Y mis sentimientos no han hecho más que crecer.
—¿Y por qué es eso?
—Ryuji se inclinó hacia delante, acercando la cara de ella a la suya hasta que sus narices se tocaron.
—Tu personalidad, tu aspecto, tu corazón…
Todo de ti, Ryuji —pareció dudar un momento, pero luego negó con la cabeza y respondió sin vacilar—.
Te quiero solo para mí, y quiero que me desees como deseas a Yumiko.
—Entonces…
—Ryuji acercó sus labios al cuello de Erika y susurró—.
Deja de dudar cuando estás conmigo.
Sintió un deseo por ella recorrer sus venas, como si hubiera roto las compuertas que le impedían ir a por ella, y comprendió que sus emociones eran genuinas.
Al instante siguiente, la besó en los labios antes de que Erika pudiera responder; un jadeo silencioso se le escapó a ella mientras él saboreaba sus dulces labios.
Ryuji disfrutó de cómo la cálida lengua de ella se entrelazaba con la suya antes de romper el beso.
Podía sentir los celos de Yumiko.
Le emocionaba pensar en lo que ella podría hacer.
—R-Ryuji.
—Ya que me has hecho sentir así, no voy a dejarte escapar, Erika.

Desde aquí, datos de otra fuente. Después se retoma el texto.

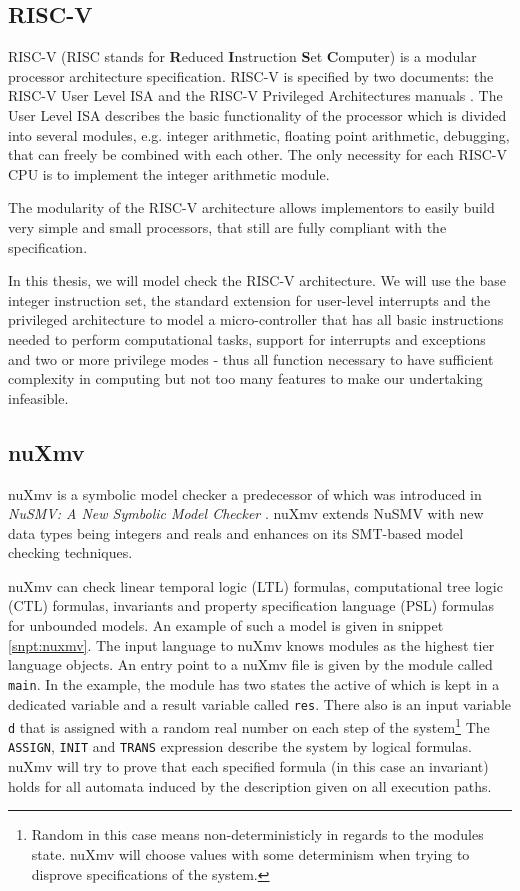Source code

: \documentclass{securem}
\begin{document}
\subsection{RISC-V}

RISC-V (RISC stands for \textbf{R}educed \textbf{I}nstruction \textbf{S}et \textbf{C}omputer) is a modular processor architecture specification.
RISC-V is specified by two documents: the RISC-V User Level ISA \cite{RiscVISA} and the RISC-V Privileged Architectures manuals \cite{RiscVISAP}.
The User Level ISA describes the basic functionality of the processor which is divided into several modules, e.g. integer arithmetic, floating point arithmetic, debugging, that can freely be combined with each other.
The only necessity for each RISC-V CPU is to implement the integer arithmetic module.

The modularity of the RISC-V architecture allows implementors to easily build very simple and small processors, that still are fully compliant with the specification.

In this thesis, we will model check the RISC-V architecture.
We will use the base integer instruction set, the standard extension for user-level interrupts and the privileged architecture to model a micro-controller that has all basic instructions needed to perform computational tasks, support for interrupts and exceptions and two or more privilege modes - thus all function necessary to have sufficient complexity in computing but not too many features to make our undertaking infeasible.

\subsection{nuXmv}

nuXmv \cite{Cavada14} is a symbolic model checker a predecessor of which was introduced in \textit{NuSMV: A New Symbolic Model Checker} \cite{Cimatti2000}.
nuXmv extends NuSMV with new data types being integers and reals and enhances on its SMT-based model checking techniques.

nuXmv can check linear temporal logic (LTL) formulas, computational tree logic (CTL) formulas, invariants and property specification language (PSL) formulas for unbounded models.
An example of such a model is given in snippet \ref{snpt:nuxmv}.
The input language to nuXmv knows modules as the highest tier language objects.
An entry point to a nuXmv file is given by the module called \texttt{main}.
In the example, the module has two states the active of which is kept in a dedicated variable and a result variable called \texttt{res}.
There also is an input variable \texttt{d} that is assigned with a random real number on each step of the system\footnote{%
    Random in this case means non-deterministicly in regards to the modules state.
    nuXmv will choose values with some determinism when trying to disprove specifications of the system.
}
The \texttt{ASSIGN}, \texttt{INIT} and \texttt{TRANS} expression describe the system by logical formulas.
nuXmv will try to prove that each specified formula (in this case an invariant) holds for all automata induced by the description given on all execution paths.
\end{document}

A ti y a Yumiko, las tendré a ambas, sin importar lo que piensen los demás.
—Mmm…
Ryuji.
Erika sonrió en su abrazo, con los ojos brillantes de emoción.
Ryuji pudo sentir cómo la ansiedad de ella se disolvía en pura emoción mientras seguían bailando juntos el resto de la canción, y sus labios se encontraron varias veces cuando Erika empezó a iniciar los besos.
Cuando la canción terminó, Ryuji sintió un par de ojos clavados en su espalda.
Yumiko apareció de pie junto a la pista de baile, con los brazos cruzados sobre el pecho y una sonrisa pícara en el rostro.
Le pareció adorable que Erika le hiciera una reverencia a Yumiko y se marchara a toda prisa con la cara completamente roja, solo para que Yumiko le agarrara una mano y le colocara la otra en las nalgas.
—Baila conmigo…
Haz que parezca tan feliz como Erika —sus ojos se veían hermosos mientras brillaban a la par de sus palabras suplicantes.
Entonces comenzó una melodía sexi, llena de ritmo y picardía; él agarró la suave carne de las nalgas de Yumiko mientras otros bailarines se unían a la pista esta vez.
Sus caderas se retorcieron antes de inclinarse cerca de sus orejas peludas.
—Te haré más feliz que a nadie, mi adorable zorrita.